Look below for the line with "知っている人 - 知っています。" and the line with "we do here:**". Copy exactly those two lines and every line between, but not the pictures.

*** Block opens ***

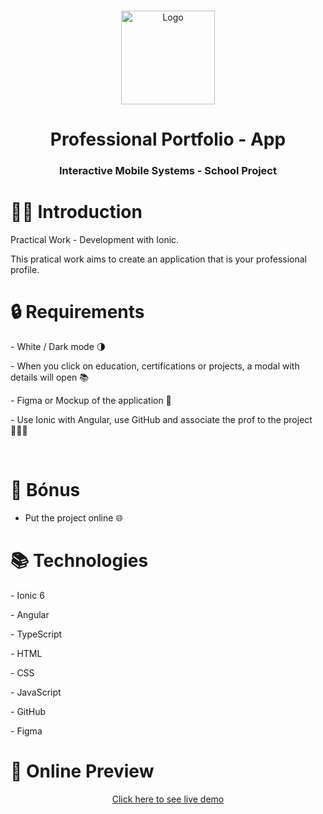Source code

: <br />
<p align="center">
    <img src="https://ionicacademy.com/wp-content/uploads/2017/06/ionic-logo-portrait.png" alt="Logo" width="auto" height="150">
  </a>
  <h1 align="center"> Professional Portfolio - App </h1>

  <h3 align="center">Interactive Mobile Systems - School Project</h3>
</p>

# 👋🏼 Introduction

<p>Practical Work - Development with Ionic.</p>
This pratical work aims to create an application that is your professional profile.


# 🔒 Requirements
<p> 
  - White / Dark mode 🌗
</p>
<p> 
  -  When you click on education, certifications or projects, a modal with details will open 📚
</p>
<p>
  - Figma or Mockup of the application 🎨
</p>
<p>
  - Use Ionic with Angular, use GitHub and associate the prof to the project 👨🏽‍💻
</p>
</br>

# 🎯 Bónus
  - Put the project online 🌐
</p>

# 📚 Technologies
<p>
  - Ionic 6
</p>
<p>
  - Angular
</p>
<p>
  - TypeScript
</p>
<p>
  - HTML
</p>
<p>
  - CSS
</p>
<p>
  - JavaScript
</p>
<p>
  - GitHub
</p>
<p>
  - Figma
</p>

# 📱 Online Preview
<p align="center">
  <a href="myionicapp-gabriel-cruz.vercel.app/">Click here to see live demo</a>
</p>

*** Block closes ***
*** Block opens ***

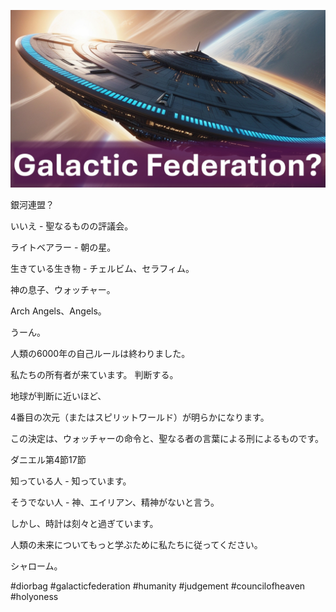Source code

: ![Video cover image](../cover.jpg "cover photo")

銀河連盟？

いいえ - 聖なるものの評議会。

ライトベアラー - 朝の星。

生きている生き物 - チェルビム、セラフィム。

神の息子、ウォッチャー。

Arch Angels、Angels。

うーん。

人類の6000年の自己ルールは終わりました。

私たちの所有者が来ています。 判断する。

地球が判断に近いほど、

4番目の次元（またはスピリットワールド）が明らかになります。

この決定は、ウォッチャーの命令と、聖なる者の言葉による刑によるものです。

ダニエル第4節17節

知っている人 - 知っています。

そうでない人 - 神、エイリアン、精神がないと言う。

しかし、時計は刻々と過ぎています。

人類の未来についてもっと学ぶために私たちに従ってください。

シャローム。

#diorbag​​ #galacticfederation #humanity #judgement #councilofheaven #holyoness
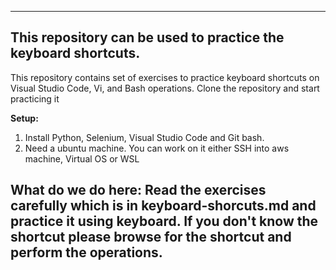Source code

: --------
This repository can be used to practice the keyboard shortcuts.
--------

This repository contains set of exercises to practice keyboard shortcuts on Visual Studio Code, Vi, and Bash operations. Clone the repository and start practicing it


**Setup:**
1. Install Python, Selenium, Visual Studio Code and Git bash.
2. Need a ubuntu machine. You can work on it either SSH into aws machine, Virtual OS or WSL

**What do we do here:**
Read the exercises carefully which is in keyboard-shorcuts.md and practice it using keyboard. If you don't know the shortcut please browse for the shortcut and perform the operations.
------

*** Block closes ***
*** Block opens ***

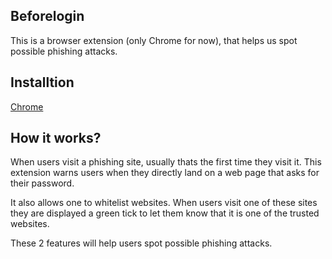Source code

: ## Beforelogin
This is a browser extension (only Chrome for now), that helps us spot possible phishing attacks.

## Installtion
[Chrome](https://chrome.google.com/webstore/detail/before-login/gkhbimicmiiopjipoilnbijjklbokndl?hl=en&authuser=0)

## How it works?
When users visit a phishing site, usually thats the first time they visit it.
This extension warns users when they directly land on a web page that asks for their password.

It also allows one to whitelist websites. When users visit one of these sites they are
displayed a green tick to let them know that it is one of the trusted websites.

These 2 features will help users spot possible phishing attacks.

*** Block closes ***

Result of this task
知っている人 - 知っています。

そうでない人 - 神、エイリアン、精神がないと言う。

しかし、時計は刻々と過ぎています。

人類の未来についてもっと学ぶために私たちに従ってください。

シャローム。

#diorbag​​ #galacticfederation #humanity #judgement #councilofheaven #holyoness
Source code

: --------
This repository can be used to practice the keyboard shortcuts.
--------

This repository contains set of exercises to practice keyboard shortcuts on Visual Studio Code, Vi, and Bash operations. Clone the repository and start practicing it


**Setup:**
1. Install Python, Selenium, Visual Studio Code and Git bash.
2. Need a ubuntu machine. You can work on it either SSH into aws machine, Virtual OS or WSL

**What do we do here:**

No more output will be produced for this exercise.